→ **Exercise aim**: Using the data below, count the lines that carry the string "GOROOT" and write only the count.

→ **Stored data**:
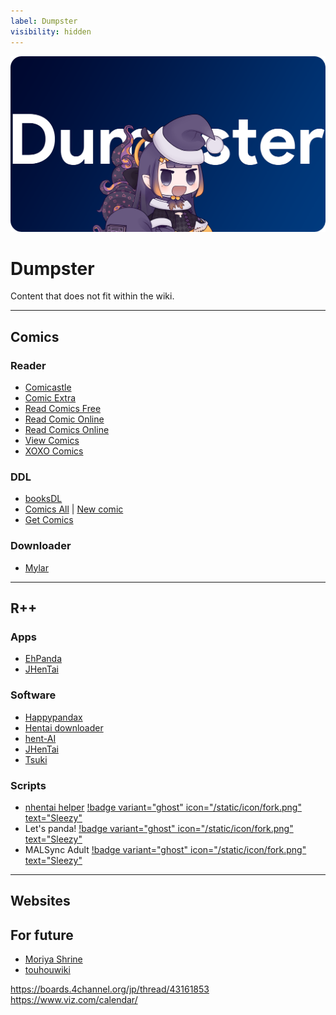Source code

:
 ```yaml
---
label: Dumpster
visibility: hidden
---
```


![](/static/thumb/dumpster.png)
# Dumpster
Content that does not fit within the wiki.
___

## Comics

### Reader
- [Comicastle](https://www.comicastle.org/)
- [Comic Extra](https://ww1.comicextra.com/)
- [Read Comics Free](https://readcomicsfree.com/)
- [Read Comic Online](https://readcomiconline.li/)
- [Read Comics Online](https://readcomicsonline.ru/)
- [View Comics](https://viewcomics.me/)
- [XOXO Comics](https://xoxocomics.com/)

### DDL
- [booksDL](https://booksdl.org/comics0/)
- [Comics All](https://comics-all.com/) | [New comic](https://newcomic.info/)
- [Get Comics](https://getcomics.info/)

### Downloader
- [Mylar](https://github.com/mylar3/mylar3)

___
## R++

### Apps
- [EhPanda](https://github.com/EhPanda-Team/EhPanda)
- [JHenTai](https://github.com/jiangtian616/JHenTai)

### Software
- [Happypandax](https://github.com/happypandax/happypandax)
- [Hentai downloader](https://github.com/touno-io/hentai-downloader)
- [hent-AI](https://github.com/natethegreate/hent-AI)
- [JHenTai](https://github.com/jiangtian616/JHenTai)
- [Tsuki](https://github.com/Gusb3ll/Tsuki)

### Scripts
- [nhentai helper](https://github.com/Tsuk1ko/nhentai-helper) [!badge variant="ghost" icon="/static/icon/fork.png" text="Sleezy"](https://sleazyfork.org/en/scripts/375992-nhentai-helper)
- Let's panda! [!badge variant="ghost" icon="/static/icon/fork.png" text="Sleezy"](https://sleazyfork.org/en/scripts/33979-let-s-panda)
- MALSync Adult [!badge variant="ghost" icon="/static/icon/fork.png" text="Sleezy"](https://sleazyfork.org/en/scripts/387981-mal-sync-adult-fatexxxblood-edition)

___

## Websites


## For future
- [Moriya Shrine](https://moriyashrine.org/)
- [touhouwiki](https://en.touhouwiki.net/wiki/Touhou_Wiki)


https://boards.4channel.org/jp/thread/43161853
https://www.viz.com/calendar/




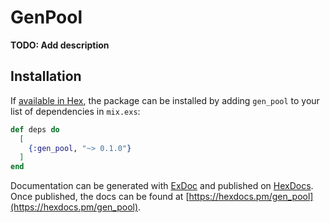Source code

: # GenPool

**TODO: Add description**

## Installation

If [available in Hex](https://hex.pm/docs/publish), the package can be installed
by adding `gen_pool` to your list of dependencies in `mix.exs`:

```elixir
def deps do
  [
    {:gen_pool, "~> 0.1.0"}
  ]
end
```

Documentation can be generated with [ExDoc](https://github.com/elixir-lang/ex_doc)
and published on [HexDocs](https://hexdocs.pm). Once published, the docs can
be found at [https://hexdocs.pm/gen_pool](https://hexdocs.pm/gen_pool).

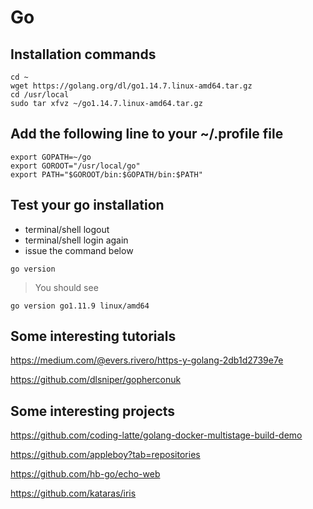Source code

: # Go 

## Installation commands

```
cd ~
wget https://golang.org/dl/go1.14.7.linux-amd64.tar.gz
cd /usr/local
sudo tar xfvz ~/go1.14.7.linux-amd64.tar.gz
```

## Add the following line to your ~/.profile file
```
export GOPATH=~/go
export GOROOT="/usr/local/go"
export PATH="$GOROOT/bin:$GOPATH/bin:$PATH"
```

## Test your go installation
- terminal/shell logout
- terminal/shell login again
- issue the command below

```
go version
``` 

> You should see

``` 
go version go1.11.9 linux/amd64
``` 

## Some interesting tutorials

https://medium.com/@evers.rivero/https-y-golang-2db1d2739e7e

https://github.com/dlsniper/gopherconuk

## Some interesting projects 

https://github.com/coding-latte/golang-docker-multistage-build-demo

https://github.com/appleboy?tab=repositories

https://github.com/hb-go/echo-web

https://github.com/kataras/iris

→ **Solution to this exercise**: 2